New Pope Innocent III needed two years (1199-1201) to get his crusade together, but eventually convinced an army of 33,500 knights, squires, foot soldiers and Alpha Delta Crappa brothers to attack Cairo and march on Muslim Jerusalem. Those opportunistic party planners, the Venetians, were hired at tremendous cost to ship the war party across the Mediterranean to Cairo (the boats came with bottle service). The Pope, who should have been an expert on the psychology of temptation, jinxed the whole expedition by giving the army just one rule: don’t attack Christians.
[Future Popes, take note: never give 33,500 religious extremists just one rule. Even if you only have one rule you care about, make up a second rule just to be safe. "Don't attack Christians and, um, bring me back some sandalwood bongos. Don't forget the bongos!" That way, you can pretend to be upset when they forget the bongos, and use it as cover to excommunicate your political enemies. It's so easy.]

Does not carry cash
Anyhow, only a third of the expected Crusading party showed up in Venice. The Venetians demanded full payment, which the Crusaders could not meet, having left their wallets back at the castle. Instead of just washing the dishes, the Crusaders worked off the tab by sacking a Christian town the Venetians hated, and by accepting an offer of money from an exiled Byzantine prince to restore him to the Throne [seen at right].
Before many Crusaders knew what was happening, they found themselves besieging Constantinople.

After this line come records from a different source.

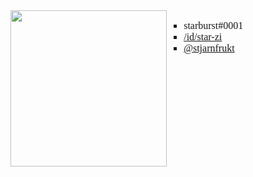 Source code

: <p style = "font-family:consolas,garamond,serif;font-size:16px;">
</p>
<div style="display:inline;text-align:left; float: left;">
  <div style="display:inline;text-align:left; "><a href="sites.google.com/site/hpcmobilerobotics/team/…" imageanchor="1"><img src="https://camo.githubusercontent.com/186e689200ebe1b2dbe4be8b0c7dfab2895034c339bcc380e47834f5ba6d9a32/68747470733a2f2f692e6962622e636f2f727670524a347a2f6c6f676f2e706e67" width="250" height="250" border="0"></a>
    <div style="float: right">
      <ul style="font-family:consolas,garamond,serif;font-size:16px;list-style-type:square">
        <li> starburst#0001
        <li> <a href="https://steamcommunity.com/id/star-zi/">/id/star-zi</a>
        <li> <a href="https://twitter.com/stjarnfrukt">@stjarnfrukt</a>
    </div>
  </div><br> <br>
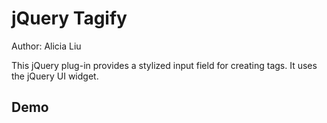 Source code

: jQuery Tagify
=============
Author: Alicia Liu

This jQuery plug-in provides a stylized input field for creating tags. It uses the jQuery UI widget.

Demo
- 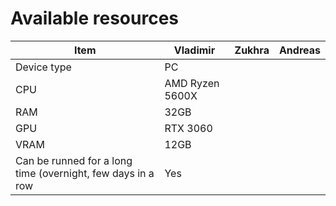 # Available resources
| Item | Vladimir | Zukhra | Andreas |
|------|----------|--------|---------|
| Device type | PC | | |
| CPU | AMD Ryzen 5600X | | |
| RAM | 32GB | | |
| GPU | RTX 3060 | | |
| VRAM | 12GB | | |
| Can be runned for a long time (overnight, few days in a row | Yes | | |
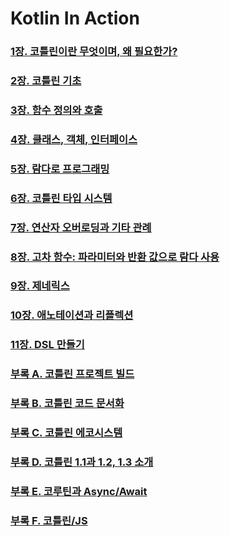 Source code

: # Kotlin In Action

### [1장. 코틀린이란 무엇이며, 왜 필요한가?](./mds/ch1.md)
### [2장. 코틀린 기초](./mds/ch2.md)
### [3장. 함수 정의와 호출](./mds/ch3.md)
### [4장. 클래스, 객체, 인터페이스](./mds/ch4.md)
### [5장. 람다로 프로그래밍](./mds/ch5.md)
### [6장. 코틀린 타입 시스템](./mds/ch6.md)
### [7장. 연산자 오버로딩과 기타 관례](./mds/ch7.md)
### [8장. 고차 함수: 파라미터와 반환 값으로 람다 사용](./mds/ch8.md)
### [9장. 제네릭스](./mds/ch9.md)
### [10장. 애노테이션과 리플렉션](./mds/ch10.md)
### [11장. DSL 만들기](./mds/ch11.md)
### [부록 A. 코틀린 프로젝트 빌드](./mds/ch12.md)
### [부록 B. 코틀린 코드 문서화](./mds/ch13.md)
### [부록 C. 코틀린 에코시스템](./mds/ch14.md)
### [부록 D. 코틀린 1.1과 1.2, 1.3 소개](./mds/ch15.md)
### [부록 E. 코루틴과 Async/Await](./mds/ch16.md)
### [부록 F. 코틀린/JS](./mds/ch17.md)
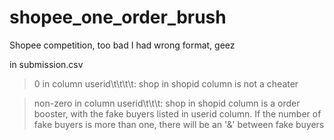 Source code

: # shopee_one_order_brush
Shopee competition, too bad I had wrong format, geez

 in submission.csv
 > 0 in column userid\t\t\t\t: shop in shopid column is not a cheater
 
 > non-zero in column userid\t\t\t: shop in shopid column is a order booster, with the fake buyers listed in userid column. If the number of fake buyers is more than one, there will be an '&' between fake buyers
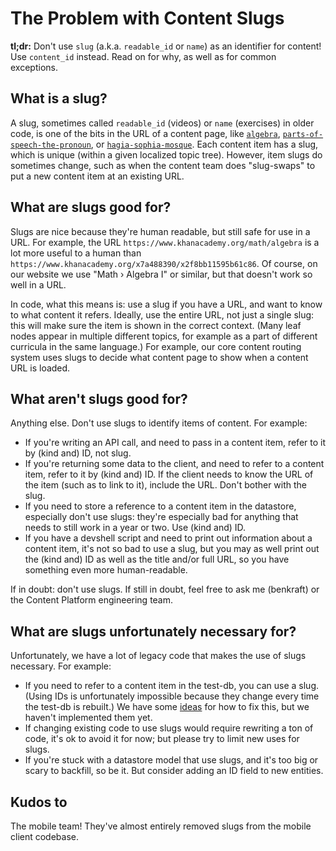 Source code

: # The Problem with Content Slugs

**tl;dr:** Don't use `slug` (a.k.a. `readable_id` or `name`) as an identifier for content!  Use `content_id` instead.  Read on for why, as well as for common exceptions.

## What is a slug?

A slug, sometimes called `readable_id` (videos) or `name` (exercises) in older code, is one of the bits in the URL of a content page, like [`algebra`](https://www.khanacademy.org/math/algebra), [`parts-of-speech-the-pronoun`](https://www.khanacademy.org/humanities/grammar/parts-of-speech-the-pronoun), or [`hagia-sophia-mosque`](https://www.khanacademy.org/humanities/art-islam/islamic-art-late-period/v/hagia-sophia-mosque).  Each content item has a slug, which is unique (within a given localized topic tree).  However, item slugs do sometimes change, such as when the content team does "slug-swaps" to put a new content item at an existing URL.

## What are slugs good for?

Slugs are nice because they're human readable, but still safe for use in a URL.  For example, the URL `https://www.khanacademy.org/math/algebra` is a lot more useful to a human than `https://www.khanacademy.org/x7a488390/x2f8bb11595b61c86`.  Of course, on our website we use "Math › Algebra I" or similar, but that doesn't work so well in a URL.

In code, what this means is: use a slug if you have a URL, and want to know to what content it refers.  Ideally, use the entire URL, not just a single slug: this will make sure the item is shown in the correct context.  (Many leaf nodes appear in multiple different topics, for example as a part of different curricula in the same language.)  For example, our core content routing system uses slugs to decide what content page to show when a content URL is loaded.

## What aren't slugs good for?

Anything else.  Don't use slugs to identify items of content.  For example:

- If you're writing an API call, and need to pass in a content item, refer to it by (kind and) ID, not slug.
- If you're returning some data to the client, and need to refer to a content item, refer to it by (kind and) ID.  If the client needs to know the URL of the item (such as to link to it), include the URL.  Don't bother with the slug.
- If you need to store a reference to a content item in the datastore, especially don't use slugs: they're especially bad for anything that needs to still work in a year or two.  Use (kind and) ID.
- If you have a devshell script and need to print out information about a content item, it's not so bad to use a slug, but you may as well print out the (kind and) ID as well as the title and/or full URL, so you have something even more human-readable.

If in doubt: don't use slugs.  If still in doubt, feel free to ask me (benkraft) or the Content Platform engineering team.

## What are slugs unfortunately necessary for?

Unfortunately, we have a lot of legacy code that makes the use of slugs necessary.  For example:

- If you need to refer to a content item in the test-db, you can use a slug.  (Using IDs is unfortunately impossible because they change every time the test-db is rebuilt.)  We have some [ideas](https://khanacademy.slack.com/archives/C0A0EP14K/p1558552628084700) for how to fix this, but we haven't implemented them yet.
- If changing existing code to use slugs would require rewriting a ton of code, it's ok to avoid it for now; but please try to limit new uses for slugs.
- If you're stuck with a datastore model that use slugs, and it's too big or scary to backfill, so be it.  But consider adding an ID field to new entities.



## Kudos to

The mobile team!  They've almost entirely removed slugs from the mobile client codebase.
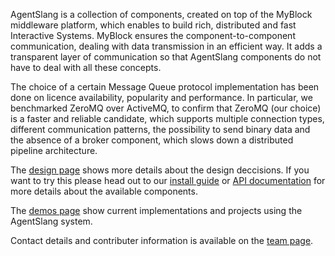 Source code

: AgentSlang is a collection of components, created on top of the MyBlock middleware platform, which enables to build rich, distributed and fast Interactive Systems. MyBlock ensures the component-to-component communication, dealing with data transmission in an efficient way. It adds a transparent layer of communication so that AgentSlang components do not have to deal with all these concepts.

The choice of a certain Message Queue protocol implementation has been done on licence availability, popularity and performance. In particular, we benchmarked ZeroMQ over ActiveMQ, to confirm that ZeroMQ (our choice) is a faster and reliable candidate, which supports multiple connection types, different communication patterns, the possibility to send binary data and the absence of a broker component, which slows down a distributed pipeline architecture.

The [design page](pages/design.md) shows more details about the design deccisions. If you want to try this please head out to our [install guide](pages/install.md) or [API documentation](pages/doc/index.md) for more details about the available components.

The [demos page](pages/config.md) show current implementations and projects using the AgentSlang system.

Contact details and contributer information is available on the [team page](pages/team.md).
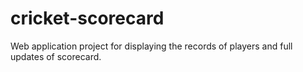 # cricket-scorecard
Web application project for displaying the records of players and full updates of scorecard.
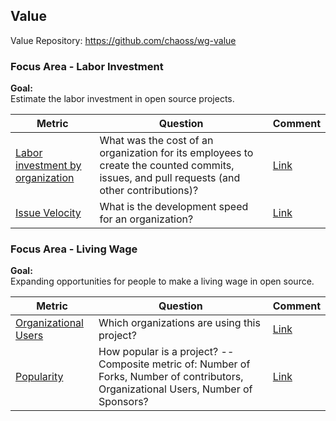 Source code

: ## Value
Value Repository: https://github.com/chaoss/wg-value

### Focus Area - Labor Investment

**Goal:**  
Estimate the labor investment in open source projects.

**Metric** | **Question** | **Comment**
---|---|---
[Labor investment by organization](https://chaoss.community/metric-labor-investment-by-organization/) | What was the cost of an organization for its employees to create the counted commits, issues, and pull requests (and other contributions)? | [Link]()
[Issue Velocity](https://chaoss.community/metric-issue-velocity/) | What is the development speed for an organization? | [Link]()

### Focus Area - Living Wage

**Goal:**  
Expanding opportunities for people to make a living wage in open source.

**Metric** | **Question** | **Comment**
---|---|---
[Organizational Users](https://chaoss.community/metric-organizational-usersy/) |  	Which organizations are using this project?  | [Link]()
[Popularity](https://chaoss.community/metric-popularity/) | How popular is a project? -- Composite metric of: Number of Forks, Number of contributors, Organizational Users, Number of Sponsors? | [Link]()
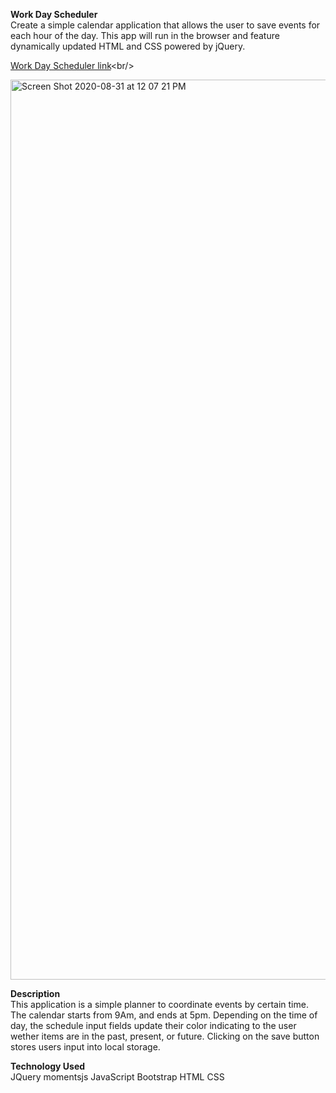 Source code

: **Work Day Scheduler**<br/>
Create a simple calendar application that allows the user to save events for each hour of the day. This app will run in the browser and feature dynamically updated HTML and CSS powered by jQuery.<br/>

[Work Day Scheduler link](https://mathbolson.github.io/Work-day-scheduler/.)<br/>

<img width="1440" alt="Screen Shot 2020-08-31 at 12 07 21 PM" src="https://user-images.githubusercontent.com/66330168/91735624-ef393100-eb82-11ea-9cfe-9ba065168331.png"><br/>

**Description**<br/>
This application is a simple planner to coordinate events by certain time. The calendar starts from 9Am, and ends at 5pm. Depending on the time of day, the schedule input fields update their color indicating to the user wether items are in the past, present, or future. Clicking on the save button stores users input into local storage.

**Technology Used**<br/>
JQuery momentsjs JavaScript Bootstrap HTML CSS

They installed the prince, Alexius Angelus (now Alexius IV), on the throne and demanded payment. Unfortunately, the deposed Alexius III had fled with a lot of cash, and Alexius IV could not pay the debt. Meanwhile, the Constantinople citizenry grew weary of power grabs and the Crusaders’ penchant for burning down neighborhoods. They supported the overthrow and murder of Alexius IV, and the new Emperor Alexius Ducas (imaginatively taking the name Alexius V) refused to pay the Crusaders.

Wait...didn't that Pope say there was one rule we needed to follow? What was it again? Meh.
At this point some frat brothers came up out of the basement having just finished three games of cognac pong, and the glorious crusade in Christ’s name went completely off the rails. On April 13, 1204, the Crusaders began an epic three day sack of the city. They destroyed the world-famous Library of Constantinople, murdered Orthodox clerics, ransacked the unprecedented and magnificent Hagia Sophia church, stole over 900,000 marks of silver, and worst of all, placed a prostitute on the Orthodox throne to sing “obscene song and dance frequently.” That’s right, dance frequently.
The normal, straightforward, righteous quest to drive the Muslims from Jerusalem turned into the brutal sack of the Orthodox Christians’ most magnificent city. Many of the Crusaders made off with terrific plunder, leaving vomit on the carpet, empties on the lawn, and the weakened Byzantine Empire to deal with the noise complaints called in by their Muslim neighbors across the Bosphorus. The fatally weakened Byzantine Empire eventually fell to the Muslim Ottomans in 1453, and the already-tenuous relationship between the Roman and Orthodox Churches was unequivocally severed.
Drink: Pulling a Fourth Crusade
Note: not technically a drink, but rather an embarrassing episode
Ingredients:
- 1 bottle of expensive liquor (preferably raki)
- 1 friend’s significant other
- 1 kitchen table
- 1 video camera (optional)
Directions:
- Go to your friend’s liquor cabinet after the Pope asked you not to.
- Take the most expensive bottle you can find. Or all of them.
- Drink it hastily with your friend’s significant other.
- Have sex with him/her on your friend’s kitchen table. Trash kitchen. Videotape episode or talk about it with everyone.